=== Begin Enclosure ===

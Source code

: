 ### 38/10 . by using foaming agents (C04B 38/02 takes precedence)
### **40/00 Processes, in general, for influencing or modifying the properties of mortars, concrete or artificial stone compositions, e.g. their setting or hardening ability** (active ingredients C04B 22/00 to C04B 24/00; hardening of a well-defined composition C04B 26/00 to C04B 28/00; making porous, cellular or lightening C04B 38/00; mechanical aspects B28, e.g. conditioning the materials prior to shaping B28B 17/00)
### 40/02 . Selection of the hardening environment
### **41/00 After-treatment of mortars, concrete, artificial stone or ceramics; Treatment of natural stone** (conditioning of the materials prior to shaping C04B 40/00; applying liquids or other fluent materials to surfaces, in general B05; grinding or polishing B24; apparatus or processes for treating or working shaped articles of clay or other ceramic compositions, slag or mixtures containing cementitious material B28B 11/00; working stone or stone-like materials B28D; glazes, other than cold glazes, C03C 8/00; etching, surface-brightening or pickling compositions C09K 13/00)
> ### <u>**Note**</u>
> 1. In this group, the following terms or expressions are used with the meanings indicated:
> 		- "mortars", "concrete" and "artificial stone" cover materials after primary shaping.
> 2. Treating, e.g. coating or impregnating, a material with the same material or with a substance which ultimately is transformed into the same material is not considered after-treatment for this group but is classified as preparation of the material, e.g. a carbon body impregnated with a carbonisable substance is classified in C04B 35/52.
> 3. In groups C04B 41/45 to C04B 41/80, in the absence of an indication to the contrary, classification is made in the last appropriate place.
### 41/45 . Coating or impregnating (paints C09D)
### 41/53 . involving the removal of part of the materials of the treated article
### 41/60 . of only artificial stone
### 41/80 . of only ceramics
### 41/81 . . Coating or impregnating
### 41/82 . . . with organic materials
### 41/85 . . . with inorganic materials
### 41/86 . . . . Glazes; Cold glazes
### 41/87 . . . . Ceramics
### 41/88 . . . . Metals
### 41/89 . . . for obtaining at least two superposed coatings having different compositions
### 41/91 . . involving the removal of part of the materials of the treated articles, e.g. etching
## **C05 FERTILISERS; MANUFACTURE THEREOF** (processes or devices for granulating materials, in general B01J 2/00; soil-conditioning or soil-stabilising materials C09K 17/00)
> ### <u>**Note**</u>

=== End Enclosure ===

*Action item*
Take the listing above and repeat exactly the lines from the one containing "this group, the" through the one containing "### 41/87 . . . . Ceramics", both included.

*The answer*
> 1. In this group, the following terms or expressions are used with the meanings indicated:
> 		- "mortars", "concrete" and "artificial stone" cover materials after primary shaping.
> 2. Treating, e.g. coating or impregnating, a material with the same material or with a substance which ultimately is transformed into the same material is not considered after-treatment for this group but is classified as preparation of the material, e.g. a carbon body impregnated with a carbonisable substance is classified in C04B 35/52.
> 3. In groups C04B 41/45 to C04B 41/80, in the absence of an indication to the contrary, classification is made in the last appropriate place.
### 41/45 . Coating or impregnating (paints C09D)
### 41/53 . involving the removal of part of the materials of the treated article
### 41/60 . of only artificial stone
### 41/80 . of only ceramics
### 41/81 . . Coating or impregnating
### 41/82 . . . with organic materials
### 41/85 . . . with inorganic materials
### 41/86 . . . . Glazes; Cold glazes
### 41/87 . . . . Ceramics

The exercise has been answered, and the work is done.